In 2022, an IAS officer in Jharkhand siphoned off ₹18 crore meant for poor MGNREGA workers, money that built his luxury, not their livelihoods. That same year, another IAS in Chhattisgarh accepted a ₹500 crore bribe for mining clearances, proof that land, forests, and rivers are all up for sale, for the right price.

In 2024, Jharkhand’s woman sarpanch Sonam Lakra was dismissed arbitrarily by an IAS officer, prompting the Supreme Court to condemn the act as ‘colonial mentality’. Even in independent India, bureaucrats still treat elected representatives like clerks. By 2025, the saga continued, an IAS in Tripura caught with ₹10 lakh cash in hand, and in Chhattisgarh, the now-infamous liquor scam saw a retired officer, Niranjan Das, running policy like his personal business. Bureaucrats today live off taxpayers’ money but behave like they are above it all. The arrogance is systemic, not an exception, but the culture itself.
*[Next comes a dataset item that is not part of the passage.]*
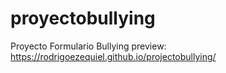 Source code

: # proyectobullying
Proyecto Formulario Bullying
preview: https://rodrigoezequiel.github.io/projectobullying/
So why does every bright young Indian, even an IIT graduate or a doctor, dream not of innovation or healing, but of being a Collector? Why this mad rush toward bureaucracy, not to reform it but to rule through it?

Because the goal has shifted. The desire now is not to change the system, but to control it. The IAS has turned into a power game, where transfers, tenders, and taxes all come with a price tag. Accountability, meanwhile, has gone missing in action.

If an officer errs, there’s an ‘inquiry’. If a citizen errs, there’s an ‘FIR’. This double standard is the rot eating away at Indian democracy. Files gather dust for months, yet when a job is finally done, it’s treated as a personal favour.

India needs a new administrative ethos, one that redefines service as humility, not hierarchy. Officers must remember, their chairs exist because of the public, not royal privilege. Annual disclosure of assets, strict timelines for disciplinary action, and transparent digital grievance systems are essential reforms.

And perhaps most crucially, the Mussoorie academy must teach not ‘how to rule’, but how to serve. Until ‘service’ is separated from ‘power’, the light of bureaucracy will continue to cast a long, colonial shadow over modern India.